India also amended similar treaties earlier this year with Mauritius and Cyprus, a sign that things are changing in the region. A provision in the India-Singapore treaty meant that as soon as changes were made to the treaty with Mauritius, they would also be adopted for Singapore.

New Investment Strategies

In light of the treaty changes, foreign investors are considering ways they could adjust their portfolios in the region to save on taxes. Keeping their investments as they currently are could lead to a huge increase in capital gains taxes.

One possible way that is believed to be fairly common is for smaller foreign investors to invest in India through Mauritius by increasing their employees there to show they truly operate out of Mauritius. According to experts, the treaty makes Mauritius a more desirable investment location than Singapore because of a tax rate on interest payments of 7.5% in Mauritius versus 15% in Singapore.

Singapore Money

However, tax officers are becoming savvier to the plan and are finding ways to work through the loophole unless investors are actually working in Mauritius. Given that the entire plan is a way to combat corruption, investors can expect increased scrutiny on their investments if they try to work their way around the tax system. All investments will be subject to the general anti-avoidance rules (GARR) test.

Instead, some foreign investors are looking at ways to diversify their portfolios while being honest about the new tax plan. The 50% concessional tax rate until 2019 should help investors ease into the new structure and gives them time to move or change their investments before the tax rate doubles.

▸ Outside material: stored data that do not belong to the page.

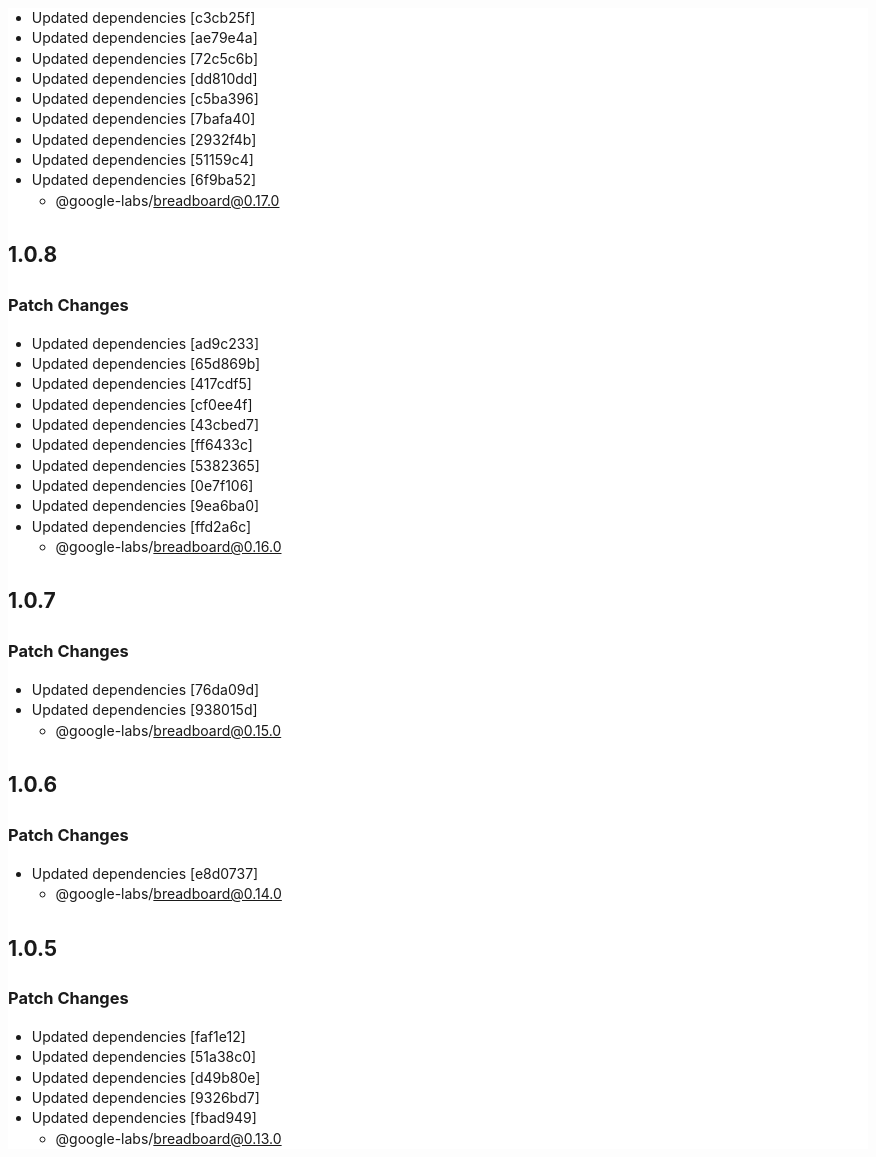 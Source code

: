 - Updated dependencies [c3cb25f]
- Updated dependencies [ae79e4a]
- Updated dependencies [72c5c6b]
- Updated dependencies [dd810dd]
- Updated dependencies [c5ba396]
- Updated dependencies [7bafa40]
- Updated dependencies [2932f4b]
- Updated dependencies [51159c4]
- Updated dependencies [6f9ba52]
  - @google-labs/breadboard@0.17.0

## 1.0.8

### Patch Changes

- Updated dependencies [ad9c233]
- Updated dependencies [65d869b]
- Updated dependencies [417cdf5]
- Updated dependencies [cf0ee4f]
- Updated dependencies [43cbed7]
- Updated dependencies [ff6433c]
- Updated dependencies [5382365]
- Updated dependencies [0e7f106]
- Updated dependencies [9ea6ba0]
- Updated dependencies [ffd2a6c]
  - @google-labs/breadboard@0.16.0

## 1.0.7

### Patch Changes

- Updated dependencies [76da09d]
- Updated dependencies [938015d]
  - @google-labs/breadboard@0.15.0

## 1.0.6

### Patch Changes

- Updated dependencies [e8d0737]
  - @google-labs/breadboard@0.14.0

## 1.0.5

### Patch Changes

- Updated dependencies [faf1e12]
- Updated dependencies [51a38c0]
- Updated dependencies [d49b80e]
- Updated dependencies [9326bd7]
- Updated dependencies [fbad949]
  - @google-labs/breadboard@0.13.0
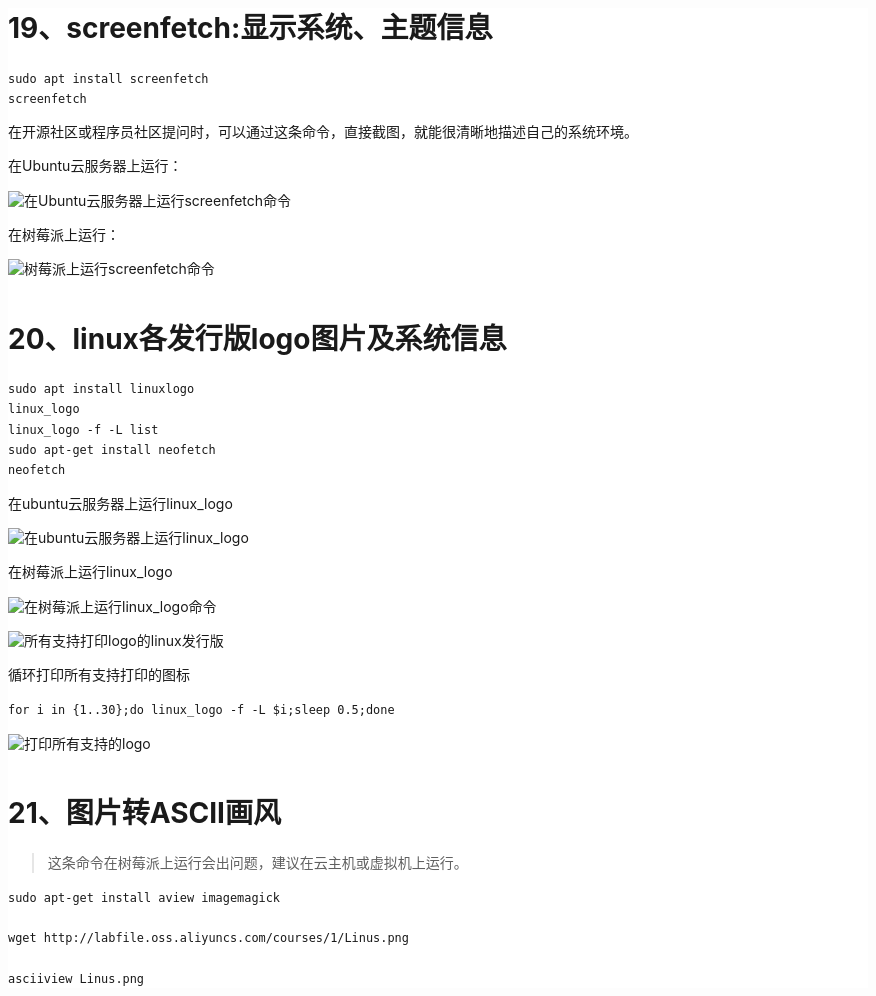 19、screenfetch:显示系统、主题信息
==================================

``` {.shell}
sudo apt install screenfetch
screenfetch
```

在开源社区或程序员社区提问时，可以通过这条命令，直接截图，就能很清晰地描述自己的系统环境。

在Ubuntu云服务器上运行：

![在Ubuntu云服务器上运行screenfetch命令](https://cdn.jsdelivr.net/gh/Nesxc/file/13714448-11ec8a07f22a4846.png)

在树莓派上运行：

![树莓派上运行screenfetch命令](https://cdn.jsdelivr.net/gh/Nesxc/file/13714448-47504f3bebc05a58.png)

20、linux各发行版logo图片及系统信息
===================================

``` {.shell}
sudo apt install linuxlogo
linux_logo
linux_logo -f -L list
sudo apt-get install neofetch
neofetch
```

在ubuntu云服务器上运行linux\_logo

![在ubuntu云服务器上运行linux\_logo](https://cdn.jsdelivr.net/gh/Nesxc/file/13714448-ba7b79fa4009f951.png)

在树莓派上运行linux\_logo

![在树莓派上运行linux\_logo命令](https://cdn.jsdelivr.net/gh/Nesxc/file/13714448-d03ff4b5604d5309.png)

![所有支持打印logo的linux发行版](https://cdn.jsdelivr.net/gh/Nesxc/file/13714448-f4549aa6f834cba2.png)

循环打印所有支持打印的图标

``` {.shell}
for i in {1..30};do linux_logo -f -L $i;sleep 0.5;done
```

![打印所有支持的logo](https://cdn.jsdelivr.net/gh/Nesxc/file/13714448-eca7597c796ced96.gif)

21、图片转ASCII画风
===================

> 这条命令在树莓派上运行会出问题，建议在云主机或虚拟机上运行。

``` {.shell}
sudo apt-get install aview imagemagick

wget http://labfile.oss.aliyuncs.com/courses/1/Linus.png

asciiview Linus.png
```
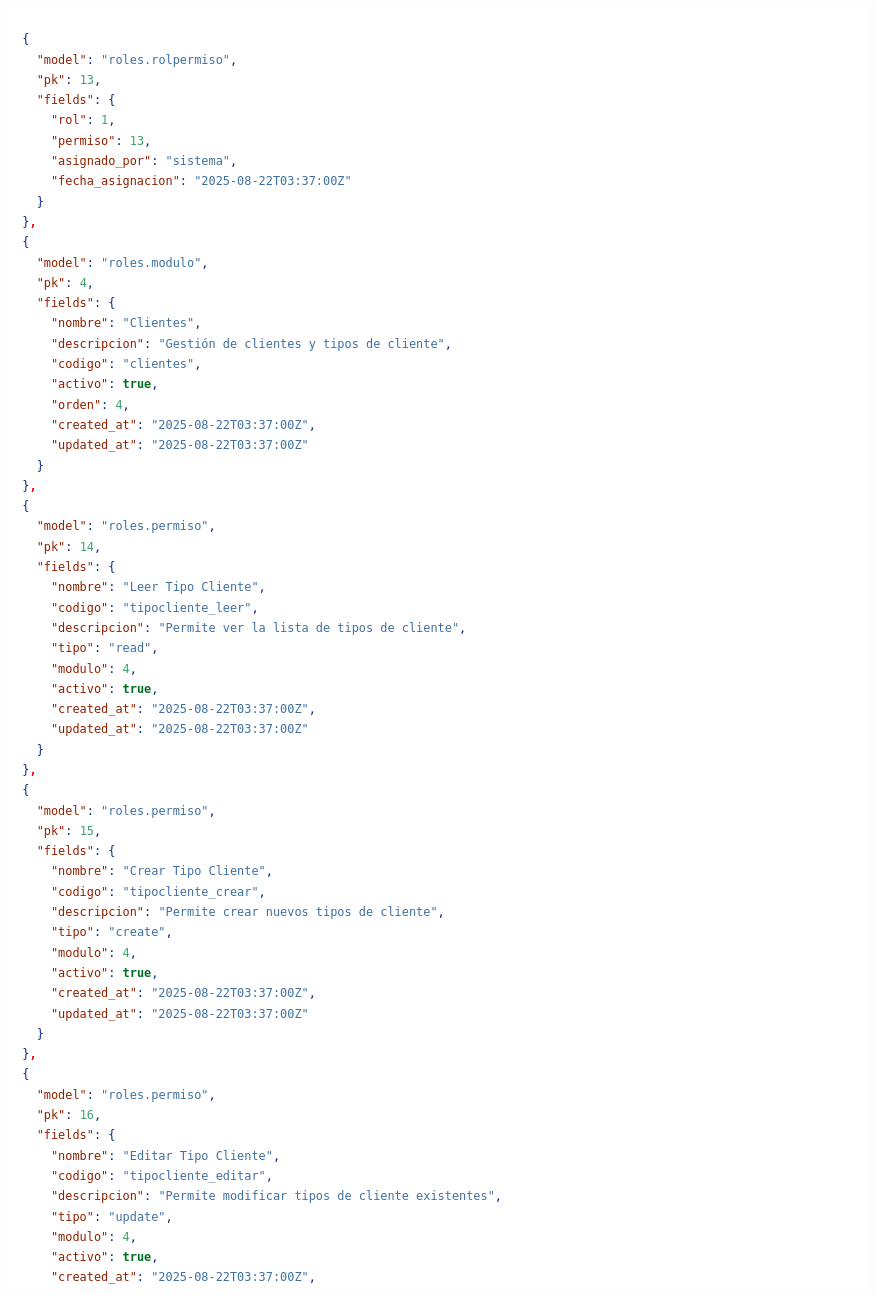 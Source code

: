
 ```json

  {
    "model": "roles.rolpermiso",
    "pk": 13,
    "fields": {
      "rol": 1,
      "permiso": 13,
      "asignado_por": "sistema",
      "fecha_asignacion": "2025-08-22T03:37:00Z"
    }
  },
  {
    "model": "roles.modulo",
    "pk": 4,
    "fields": {
      "nombre": "Clientes",
      "descripcion": "Gestión de clientes y tipos de cliente",
      "codigo": "clientes",
      "activo": true,
      "orden": 4,
      "created_at": "2025-08-22T03:37:00Z",
      "updated_at": "2025-08-22T03:37:00Z"
    }
  },
  {
    "model": "roles.permiso",
    "pk": 14,
    "fields": {
      "nombre": "Leer Tipo Cliente",
      "codigo": "tipocliente_leer",
      "descripcion": "Permite ver la lista de tipos de cliente",
      "tipo": "read",
      "modulo": 4,
      "activo": true,
      "created_at": "2025-08-22T03:37:00Z",
      "updated_at": "2025-08-22T03:37:00Z"
    }
  },
  {
    "model": "roles.permiso",
    "pk": 15,
    "fields": {
      "nombre": "Crear Tipo Cliente",
      "codigo": "tipocliente_crear",
      "descripcion": "Permite crear nuevos tipos de cliente",
      "tipo": "create",
      "modulo": 4,
      "activo": true,
      "created_at": "2025-08-22T03:37:00Z",
      "updated_at": "2025-08-22T03:37:00Z"
    }
  },
  {
    "model": "roles.permiso",
    "pk": 16,
    "fields": {
      "nombre": "Editar Tipo Cliente",
      "codigo": "tipocliente_editar",
      "descripcion": "Permite modificar tipos de cliente existentes",
      "tipo": "update",
      "modulo": 4,
      "activo": true,
      "created_at": "2025-08-22T03:37:00Z",
```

Certain investors might not have it as bad: Investors based in Singapore can transfer shares of any Indian companies acquired before April 1, 2017 without having to pay Indian capital gains taxes, and U.S. taxpayers may also be able to receive foreign tax credit for their overseas investments, which could cover many of the new capital gains fees.

The amended treaty in Singapore is a step towards honest foreign investing, but it will require adjustments from foreign investors to ensure their portfolios are honest and profitable.